U.S. stocks rose, helped by a rally in commodity producers and after Merrill Lynch & Co. assured investors it has enough capital to weather credit losses.
LG Display fell 1.6 percent to 46,250 won. Sony Corp., the world’s second-biggest maker of consumer electronics, dropped 2.1 percent to 4,260 yen. The company counts the U.S. as its largest single market.
Matsushita, the world’s largest maker of consumer electronics, fell 2.9 percent to 2,160 yen. The shares were cut to “underweight” from “equal-weight” at Morgan Stanley and lowered to “neutral” from “overweight” at HSBC Holdings Plc.
------------------------------------------Rating cuts
Toyota, Japan’s biggest automaker, fell 3.3 percent to 4,990 yen, while Honda Motor Co., the country’s No. 2 carmaker, slumped 4.4 percent to 2,945 yen. The two stocks were the biggest drags on MSCI’s Asian benchmark.

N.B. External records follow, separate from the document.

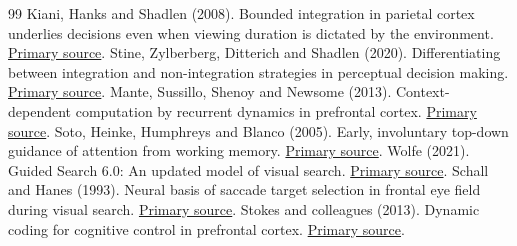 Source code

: \begin{thebibliography}{99}
 Kiani, Hanks and Shadlen (2008). Bounded integration in parietal cortex underlies decisions even when viewing duration is dictated by the environment. \href{https://pmc.ncbi.nlm.nih.gov/articles/PMC6670720/}{Primary source}.
 Stine, Zylberberg, Ditterich and Shadlen (2020). Differentiating between integration and non-integration strategies in perceptual decision making. \href{https://pubmed.ncbi.nlm.nih.gov/32338595/}{Primary source}.
 Mante, Sussillo, Shenoy and Newsome (2013). Context-dependent computation by recurrent dynamics in prefrontal cortex. \href{https://pubmed.ncbi.nlm.nih.gov/24201281/}{Primary source}.
 Soto, Heinke, Humphreys and Blanco (2005). Early, involuntary top-down guidance of attention from working memory. \href{https://www.comp-psych.bham.ac.uk/publications/soto_jep2005.pdf}{Primary source}.
 Wolfe (2021). Guided Search 6.0: An updated model of visual search. \href{https://doi.org/10.3758/s13423-020-01859-9}{Primary source}.
 Schall and Hanes (1993). Neural basis of saccade target selection in frontal eye field during visual search. \href{https://pubmed.ncbi.nlm.nih.gov/8247155/}{Primary source}.
 Stokes and colleagues (2013). Dynamic coding for cognitive control in prefrontal cortex. \href{https://pmc.ncbi.nlm.nih.gov/articles/PMC3898895/}{Primary source}.
\end{thebibliography}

Nissan Motor Co., the third-largest, dropped 4.3 percent to 852 yen.
Goldman Sachs cut its recommendation for Japan’s car industry to “cautious” from “neutral.” The brokerage joins Nomura Securities Co. and Morgan Stanley this week in reducing their outlooks for the industry, on speculation a slump in auto sales will continue.
Fuji Electric Holdings Co., a Japanese electric machinery maker, plunged 9.7 percent to 383 yen, the steepest decline on MSCI’s Asian benchmark. The stock was cut to “neutral” by Yoshiharu Izumi, an analyst at JPMorgan Chase & Co., who had held an “overweight” rating on the shares since March 2005.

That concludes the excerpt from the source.